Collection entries
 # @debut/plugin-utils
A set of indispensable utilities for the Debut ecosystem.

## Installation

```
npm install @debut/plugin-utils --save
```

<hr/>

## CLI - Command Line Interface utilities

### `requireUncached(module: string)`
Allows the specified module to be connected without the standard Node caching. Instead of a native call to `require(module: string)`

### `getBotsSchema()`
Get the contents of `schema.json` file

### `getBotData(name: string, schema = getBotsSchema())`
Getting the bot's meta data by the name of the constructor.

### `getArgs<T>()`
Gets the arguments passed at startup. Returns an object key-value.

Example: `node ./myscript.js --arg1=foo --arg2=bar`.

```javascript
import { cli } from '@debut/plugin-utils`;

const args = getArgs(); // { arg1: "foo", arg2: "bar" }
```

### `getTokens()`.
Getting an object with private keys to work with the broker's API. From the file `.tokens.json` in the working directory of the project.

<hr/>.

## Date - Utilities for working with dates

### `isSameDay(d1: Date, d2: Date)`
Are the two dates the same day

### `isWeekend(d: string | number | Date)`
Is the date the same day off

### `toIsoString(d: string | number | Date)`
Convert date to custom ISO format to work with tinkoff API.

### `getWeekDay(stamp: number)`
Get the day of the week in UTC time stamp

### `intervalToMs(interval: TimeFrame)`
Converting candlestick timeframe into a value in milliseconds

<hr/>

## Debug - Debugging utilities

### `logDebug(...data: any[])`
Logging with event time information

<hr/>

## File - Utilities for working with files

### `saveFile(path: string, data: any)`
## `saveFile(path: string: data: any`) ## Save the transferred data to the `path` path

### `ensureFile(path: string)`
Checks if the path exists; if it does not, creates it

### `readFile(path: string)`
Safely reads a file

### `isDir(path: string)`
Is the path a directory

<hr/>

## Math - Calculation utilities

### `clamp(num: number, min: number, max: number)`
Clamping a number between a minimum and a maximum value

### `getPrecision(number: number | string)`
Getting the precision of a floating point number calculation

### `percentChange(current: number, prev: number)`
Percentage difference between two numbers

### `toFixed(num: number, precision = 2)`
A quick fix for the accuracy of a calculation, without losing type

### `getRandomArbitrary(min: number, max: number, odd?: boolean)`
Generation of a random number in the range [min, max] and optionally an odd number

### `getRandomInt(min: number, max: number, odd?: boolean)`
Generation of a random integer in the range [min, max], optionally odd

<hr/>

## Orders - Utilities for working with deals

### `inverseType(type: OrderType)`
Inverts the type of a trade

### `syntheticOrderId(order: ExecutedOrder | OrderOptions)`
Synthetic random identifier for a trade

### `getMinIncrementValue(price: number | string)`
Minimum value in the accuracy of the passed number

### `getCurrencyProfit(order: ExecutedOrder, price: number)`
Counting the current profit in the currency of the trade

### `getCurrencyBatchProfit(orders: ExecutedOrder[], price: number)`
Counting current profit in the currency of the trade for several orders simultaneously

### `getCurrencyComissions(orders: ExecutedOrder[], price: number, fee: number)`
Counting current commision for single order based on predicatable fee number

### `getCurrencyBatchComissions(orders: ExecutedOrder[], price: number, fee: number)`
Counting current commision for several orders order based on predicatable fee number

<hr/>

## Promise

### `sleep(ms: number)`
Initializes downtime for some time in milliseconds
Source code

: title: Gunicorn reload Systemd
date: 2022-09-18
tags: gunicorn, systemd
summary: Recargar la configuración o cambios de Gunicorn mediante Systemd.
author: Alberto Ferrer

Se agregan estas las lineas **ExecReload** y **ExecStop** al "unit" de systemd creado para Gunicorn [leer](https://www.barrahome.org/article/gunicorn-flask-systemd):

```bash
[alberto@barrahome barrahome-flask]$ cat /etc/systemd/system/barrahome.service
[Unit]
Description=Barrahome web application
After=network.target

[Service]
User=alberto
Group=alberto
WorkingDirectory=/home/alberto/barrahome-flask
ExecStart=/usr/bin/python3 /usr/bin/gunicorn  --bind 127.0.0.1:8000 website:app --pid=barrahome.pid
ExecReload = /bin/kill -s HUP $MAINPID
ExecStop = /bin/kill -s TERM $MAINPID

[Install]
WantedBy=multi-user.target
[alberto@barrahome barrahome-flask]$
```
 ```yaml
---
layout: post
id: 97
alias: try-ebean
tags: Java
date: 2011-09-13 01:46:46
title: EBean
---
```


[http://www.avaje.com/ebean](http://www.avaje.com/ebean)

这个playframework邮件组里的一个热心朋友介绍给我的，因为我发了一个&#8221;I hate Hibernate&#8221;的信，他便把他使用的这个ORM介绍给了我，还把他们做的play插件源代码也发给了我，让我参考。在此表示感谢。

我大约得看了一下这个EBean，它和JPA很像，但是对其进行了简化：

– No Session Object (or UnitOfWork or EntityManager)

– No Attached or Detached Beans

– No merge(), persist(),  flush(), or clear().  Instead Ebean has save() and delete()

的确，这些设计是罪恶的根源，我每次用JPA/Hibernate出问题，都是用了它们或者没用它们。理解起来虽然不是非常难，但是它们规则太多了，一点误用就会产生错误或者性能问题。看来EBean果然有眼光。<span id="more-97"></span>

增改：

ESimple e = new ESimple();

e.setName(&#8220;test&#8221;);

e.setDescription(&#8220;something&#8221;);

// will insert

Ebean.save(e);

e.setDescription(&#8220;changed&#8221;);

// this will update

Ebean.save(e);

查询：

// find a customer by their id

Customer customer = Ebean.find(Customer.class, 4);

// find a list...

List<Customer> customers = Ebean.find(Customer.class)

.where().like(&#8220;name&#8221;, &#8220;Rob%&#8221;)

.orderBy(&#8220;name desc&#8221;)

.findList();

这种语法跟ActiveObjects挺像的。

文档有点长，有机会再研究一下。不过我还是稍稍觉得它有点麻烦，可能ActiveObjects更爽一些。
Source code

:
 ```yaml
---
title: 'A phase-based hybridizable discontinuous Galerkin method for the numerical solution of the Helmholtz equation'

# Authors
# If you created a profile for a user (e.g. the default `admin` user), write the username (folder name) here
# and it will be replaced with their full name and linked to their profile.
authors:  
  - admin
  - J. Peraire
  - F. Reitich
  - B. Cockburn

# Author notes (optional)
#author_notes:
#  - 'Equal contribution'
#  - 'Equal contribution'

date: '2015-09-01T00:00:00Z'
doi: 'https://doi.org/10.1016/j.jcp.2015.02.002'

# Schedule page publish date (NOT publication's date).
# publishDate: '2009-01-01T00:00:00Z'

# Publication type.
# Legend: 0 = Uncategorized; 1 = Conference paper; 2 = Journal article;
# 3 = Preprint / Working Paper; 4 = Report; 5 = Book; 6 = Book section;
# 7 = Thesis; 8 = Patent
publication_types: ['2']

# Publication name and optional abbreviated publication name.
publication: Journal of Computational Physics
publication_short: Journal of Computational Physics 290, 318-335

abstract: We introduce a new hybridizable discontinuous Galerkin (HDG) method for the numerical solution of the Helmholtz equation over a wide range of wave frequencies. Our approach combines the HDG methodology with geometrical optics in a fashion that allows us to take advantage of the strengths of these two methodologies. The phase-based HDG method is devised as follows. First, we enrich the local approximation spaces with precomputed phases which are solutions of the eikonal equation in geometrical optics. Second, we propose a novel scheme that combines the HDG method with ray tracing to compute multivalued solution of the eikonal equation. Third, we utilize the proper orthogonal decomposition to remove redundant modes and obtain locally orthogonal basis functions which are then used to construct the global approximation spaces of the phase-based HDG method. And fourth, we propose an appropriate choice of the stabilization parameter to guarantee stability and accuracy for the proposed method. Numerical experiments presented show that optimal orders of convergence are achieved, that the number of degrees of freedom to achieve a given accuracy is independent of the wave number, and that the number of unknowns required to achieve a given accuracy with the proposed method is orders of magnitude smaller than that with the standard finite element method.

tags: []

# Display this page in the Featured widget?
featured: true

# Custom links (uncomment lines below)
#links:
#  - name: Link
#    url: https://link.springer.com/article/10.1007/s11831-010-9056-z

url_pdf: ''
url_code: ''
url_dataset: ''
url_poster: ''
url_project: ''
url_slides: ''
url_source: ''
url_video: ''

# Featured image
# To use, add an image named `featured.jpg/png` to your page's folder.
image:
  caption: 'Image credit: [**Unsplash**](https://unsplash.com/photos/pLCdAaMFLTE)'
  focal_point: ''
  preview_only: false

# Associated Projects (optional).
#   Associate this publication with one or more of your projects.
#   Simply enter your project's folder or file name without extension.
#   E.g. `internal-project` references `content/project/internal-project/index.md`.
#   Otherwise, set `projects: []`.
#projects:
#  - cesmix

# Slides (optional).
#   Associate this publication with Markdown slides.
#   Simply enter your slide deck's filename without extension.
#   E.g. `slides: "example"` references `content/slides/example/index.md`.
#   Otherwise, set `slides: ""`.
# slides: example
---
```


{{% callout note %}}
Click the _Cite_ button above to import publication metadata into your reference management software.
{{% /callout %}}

[Work request] Return the number of lines in the data above that include the word "trade", and nothing else.

[Solution to the problem] 4